Dataset entries
== Segment start ==

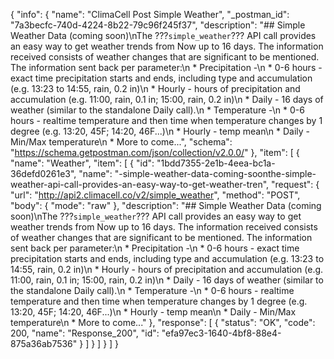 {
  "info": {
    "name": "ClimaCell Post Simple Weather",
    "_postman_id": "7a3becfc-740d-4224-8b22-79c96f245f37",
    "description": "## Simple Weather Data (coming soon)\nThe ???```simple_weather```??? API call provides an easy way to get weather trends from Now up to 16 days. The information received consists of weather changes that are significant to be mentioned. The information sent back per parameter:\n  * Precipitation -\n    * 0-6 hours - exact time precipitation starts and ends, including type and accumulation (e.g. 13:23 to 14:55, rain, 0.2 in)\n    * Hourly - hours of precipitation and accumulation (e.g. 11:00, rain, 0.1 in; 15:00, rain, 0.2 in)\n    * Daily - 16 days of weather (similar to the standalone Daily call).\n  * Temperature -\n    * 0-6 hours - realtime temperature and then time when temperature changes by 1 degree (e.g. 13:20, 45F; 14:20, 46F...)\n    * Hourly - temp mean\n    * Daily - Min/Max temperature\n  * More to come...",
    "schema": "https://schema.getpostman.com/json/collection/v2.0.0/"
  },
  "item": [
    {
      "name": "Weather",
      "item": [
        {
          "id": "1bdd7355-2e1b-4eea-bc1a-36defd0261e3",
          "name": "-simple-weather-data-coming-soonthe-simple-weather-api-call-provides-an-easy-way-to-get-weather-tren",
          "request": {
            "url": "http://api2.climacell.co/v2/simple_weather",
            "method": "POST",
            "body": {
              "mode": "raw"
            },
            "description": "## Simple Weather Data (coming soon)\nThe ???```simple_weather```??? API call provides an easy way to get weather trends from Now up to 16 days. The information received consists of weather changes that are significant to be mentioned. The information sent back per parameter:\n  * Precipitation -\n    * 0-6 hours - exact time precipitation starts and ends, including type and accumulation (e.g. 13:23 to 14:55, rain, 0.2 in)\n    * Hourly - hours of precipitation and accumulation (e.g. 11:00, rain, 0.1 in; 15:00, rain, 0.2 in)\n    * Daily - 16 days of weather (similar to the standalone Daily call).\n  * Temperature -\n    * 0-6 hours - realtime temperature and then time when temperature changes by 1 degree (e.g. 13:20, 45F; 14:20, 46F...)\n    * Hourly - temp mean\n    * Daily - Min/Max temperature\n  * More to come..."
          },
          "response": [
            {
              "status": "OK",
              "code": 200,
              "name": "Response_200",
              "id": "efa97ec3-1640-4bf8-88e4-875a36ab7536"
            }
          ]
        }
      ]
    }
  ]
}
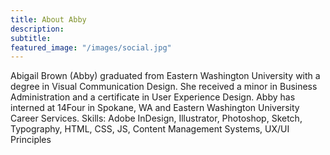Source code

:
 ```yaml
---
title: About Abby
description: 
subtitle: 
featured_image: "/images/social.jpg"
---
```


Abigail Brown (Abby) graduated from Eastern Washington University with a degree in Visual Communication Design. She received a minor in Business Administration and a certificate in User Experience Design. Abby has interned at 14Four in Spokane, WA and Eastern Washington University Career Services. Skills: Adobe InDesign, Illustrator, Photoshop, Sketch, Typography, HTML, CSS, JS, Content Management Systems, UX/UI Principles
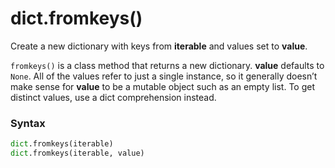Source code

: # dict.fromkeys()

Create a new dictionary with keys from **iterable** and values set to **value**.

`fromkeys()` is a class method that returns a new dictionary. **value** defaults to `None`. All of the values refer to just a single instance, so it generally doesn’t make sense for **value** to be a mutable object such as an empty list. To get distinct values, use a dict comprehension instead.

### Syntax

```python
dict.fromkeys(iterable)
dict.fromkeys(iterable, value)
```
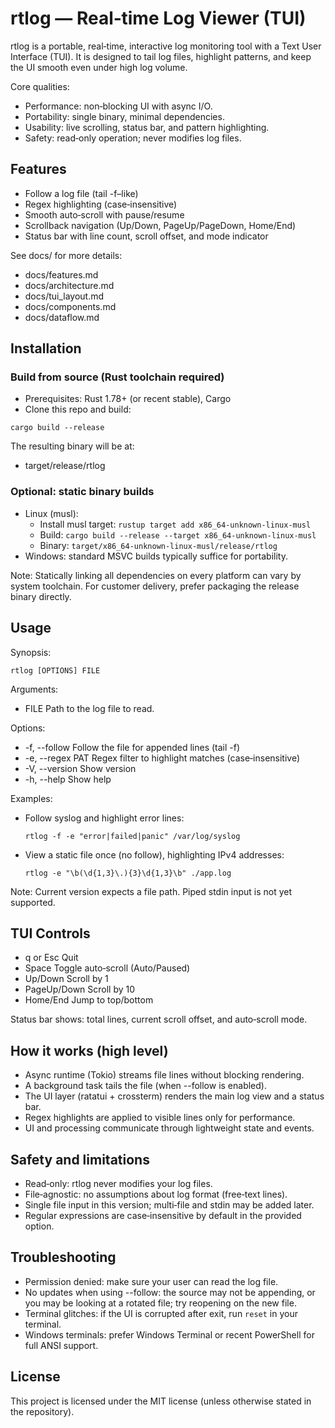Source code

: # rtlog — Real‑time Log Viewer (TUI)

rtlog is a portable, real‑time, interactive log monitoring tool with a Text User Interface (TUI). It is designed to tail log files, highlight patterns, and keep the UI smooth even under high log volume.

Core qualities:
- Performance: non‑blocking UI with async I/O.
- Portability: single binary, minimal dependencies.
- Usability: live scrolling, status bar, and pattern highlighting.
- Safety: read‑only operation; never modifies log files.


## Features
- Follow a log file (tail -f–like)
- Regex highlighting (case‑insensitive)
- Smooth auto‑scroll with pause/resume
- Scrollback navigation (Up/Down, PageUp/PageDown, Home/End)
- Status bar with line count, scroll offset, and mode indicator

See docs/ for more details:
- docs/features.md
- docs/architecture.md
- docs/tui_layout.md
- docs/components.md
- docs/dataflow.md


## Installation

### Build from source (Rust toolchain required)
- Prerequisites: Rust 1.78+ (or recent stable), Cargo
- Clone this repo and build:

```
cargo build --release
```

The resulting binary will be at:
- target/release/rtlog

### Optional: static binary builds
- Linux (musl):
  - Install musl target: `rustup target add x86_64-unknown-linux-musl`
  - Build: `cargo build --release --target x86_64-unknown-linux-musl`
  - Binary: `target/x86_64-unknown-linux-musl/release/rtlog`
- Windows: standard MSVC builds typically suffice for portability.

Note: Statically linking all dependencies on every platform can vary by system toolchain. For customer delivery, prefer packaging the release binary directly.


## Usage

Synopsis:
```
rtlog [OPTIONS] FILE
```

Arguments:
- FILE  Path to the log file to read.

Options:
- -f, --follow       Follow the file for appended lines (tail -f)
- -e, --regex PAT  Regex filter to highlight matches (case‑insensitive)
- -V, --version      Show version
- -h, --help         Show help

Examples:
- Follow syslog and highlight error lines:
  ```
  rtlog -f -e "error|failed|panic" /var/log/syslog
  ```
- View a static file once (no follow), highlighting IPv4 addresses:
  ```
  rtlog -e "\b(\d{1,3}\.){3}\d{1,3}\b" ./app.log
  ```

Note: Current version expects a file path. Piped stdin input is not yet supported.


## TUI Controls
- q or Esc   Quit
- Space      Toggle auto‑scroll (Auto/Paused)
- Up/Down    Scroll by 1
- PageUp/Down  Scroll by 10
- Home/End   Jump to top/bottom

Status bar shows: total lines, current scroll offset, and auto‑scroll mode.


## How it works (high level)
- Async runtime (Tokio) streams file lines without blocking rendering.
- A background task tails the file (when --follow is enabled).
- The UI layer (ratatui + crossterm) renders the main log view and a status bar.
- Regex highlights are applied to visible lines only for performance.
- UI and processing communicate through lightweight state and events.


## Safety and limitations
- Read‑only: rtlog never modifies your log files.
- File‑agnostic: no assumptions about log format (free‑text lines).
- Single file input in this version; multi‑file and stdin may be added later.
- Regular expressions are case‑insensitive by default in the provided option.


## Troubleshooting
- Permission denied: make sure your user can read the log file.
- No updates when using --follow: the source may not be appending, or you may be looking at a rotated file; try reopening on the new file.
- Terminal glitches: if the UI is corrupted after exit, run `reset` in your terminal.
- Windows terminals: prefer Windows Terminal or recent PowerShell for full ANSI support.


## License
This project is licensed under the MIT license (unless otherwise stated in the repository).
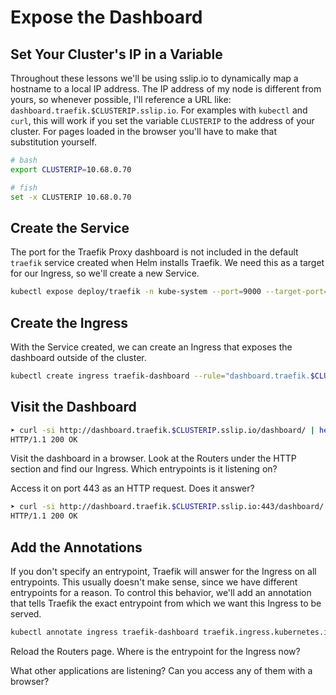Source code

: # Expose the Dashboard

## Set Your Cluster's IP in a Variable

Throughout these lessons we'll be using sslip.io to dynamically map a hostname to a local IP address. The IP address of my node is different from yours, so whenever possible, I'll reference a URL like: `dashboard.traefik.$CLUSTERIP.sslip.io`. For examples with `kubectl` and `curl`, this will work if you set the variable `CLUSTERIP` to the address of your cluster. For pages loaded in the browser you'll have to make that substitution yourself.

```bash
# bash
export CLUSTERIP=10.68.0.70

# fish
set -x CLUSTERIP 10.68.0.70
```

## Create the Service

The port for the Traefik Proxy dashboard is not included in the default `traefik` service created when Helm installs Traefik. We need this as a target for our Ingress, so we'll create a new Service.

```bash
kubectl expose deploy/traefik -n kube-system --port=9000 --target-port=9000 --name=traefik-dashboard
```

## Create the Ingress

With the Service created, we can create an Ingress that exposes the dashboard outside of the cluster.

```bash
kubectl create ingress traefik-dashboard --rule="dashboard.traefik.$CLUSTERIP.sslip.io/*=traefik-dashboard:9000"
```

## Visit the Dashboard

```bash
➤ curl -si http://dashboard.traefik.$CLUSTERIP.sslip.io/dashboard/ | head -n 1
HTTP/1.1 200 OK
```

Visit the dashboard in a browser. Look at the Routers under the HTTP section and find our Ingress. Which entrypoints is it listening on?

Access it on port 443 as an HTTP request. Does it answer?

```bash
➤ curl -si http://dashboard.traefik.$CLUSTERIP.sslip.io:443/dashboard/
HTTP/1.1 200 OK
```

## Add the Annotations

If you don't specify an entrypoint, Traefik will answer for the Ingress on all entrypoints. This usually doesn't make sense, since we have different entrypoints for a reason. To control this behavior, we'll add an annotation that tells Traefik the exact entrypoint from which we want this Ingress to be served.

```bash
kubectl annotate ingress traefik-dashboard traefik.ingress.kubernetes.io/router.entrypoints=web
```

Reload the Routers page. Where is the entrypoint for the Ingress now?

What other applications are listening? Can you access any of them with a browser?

== Segment end ==
== Segment start ==

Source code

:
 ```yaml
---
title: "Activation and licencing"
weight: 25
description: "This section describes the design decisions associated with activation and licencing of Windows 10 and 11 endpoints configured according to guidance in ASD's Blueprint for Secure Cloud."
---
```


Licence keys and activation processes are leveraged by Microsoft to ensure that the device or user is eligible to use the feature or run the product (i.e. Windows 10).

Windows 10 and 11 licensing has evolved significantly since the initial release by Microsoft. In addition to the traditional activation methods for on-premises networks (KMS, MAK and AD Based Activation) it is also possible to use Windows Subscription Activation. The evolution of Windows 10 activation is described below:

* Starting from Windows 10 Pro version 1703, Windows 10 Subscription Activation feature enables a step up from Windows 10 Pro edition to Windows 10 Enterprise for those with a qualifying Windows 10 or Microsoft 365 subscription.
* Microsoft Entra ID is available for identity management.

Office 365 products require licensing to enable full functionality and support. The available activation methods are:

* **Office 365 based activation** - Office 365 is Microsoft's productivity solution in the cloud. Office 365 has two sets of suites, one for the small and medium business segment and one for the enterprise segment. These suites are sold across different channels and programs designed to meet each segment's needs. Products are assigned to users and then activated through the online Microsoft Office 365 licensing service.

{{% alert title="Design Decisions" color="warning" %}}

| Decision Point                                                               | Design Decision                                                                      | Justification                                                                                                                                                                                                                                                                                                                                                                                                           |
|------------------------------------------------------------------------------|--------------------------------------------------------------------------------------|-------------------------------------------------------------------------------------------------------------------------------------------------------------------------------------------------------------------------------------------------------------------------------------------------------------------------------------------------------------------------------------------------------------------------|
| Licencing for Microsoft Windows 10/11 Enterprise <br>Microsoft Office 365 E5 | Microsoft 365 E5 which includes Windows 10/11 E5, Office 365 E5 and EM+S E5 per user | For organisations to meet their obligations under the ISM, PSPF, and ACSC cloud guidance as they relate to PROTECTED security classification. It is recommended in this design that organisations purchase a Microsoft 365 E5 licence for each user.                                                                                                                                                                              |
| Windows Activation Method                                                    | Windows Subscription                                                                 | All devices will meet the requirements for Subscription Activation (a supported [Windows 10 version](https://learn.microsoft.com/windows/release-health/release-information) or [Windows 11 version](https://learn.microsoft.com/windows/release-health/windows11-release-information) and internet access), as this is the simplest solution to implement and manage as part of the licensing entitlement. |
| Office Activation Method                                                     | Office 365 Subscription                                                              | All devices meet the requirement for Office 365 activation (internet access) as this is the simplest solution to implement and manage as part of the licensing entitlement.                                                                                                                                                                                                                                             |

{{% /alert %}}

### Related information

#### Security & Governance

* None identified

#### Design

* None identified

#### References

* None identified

== Segment end ==

Problem details:
The copy should hold only the lines from the one with "## Troubleshooting" through the one with "## Set Your Cluster's IP in a Variable", exactly as they stand above. Leave out the pictures.

Exercise output:
## Troubleshooting
- Permission denied: make sure your user can read the log file.
- No updates when using --follow: the source may not be appending, or you may be looking at a rotated file; try reopening on the new file.
- Terminal glitches: if the UI is corrupted after exit, run `reset` in your terminal.
- Windows terminals: prefer Windows Terminal or recent PowerShell for full ANSI support.


## License
This project is licensed under the MIT license (unless otherwise stated in the repository).
Source code

: # Expose the Dashboard

## Set Your Cluster's IP in a Variable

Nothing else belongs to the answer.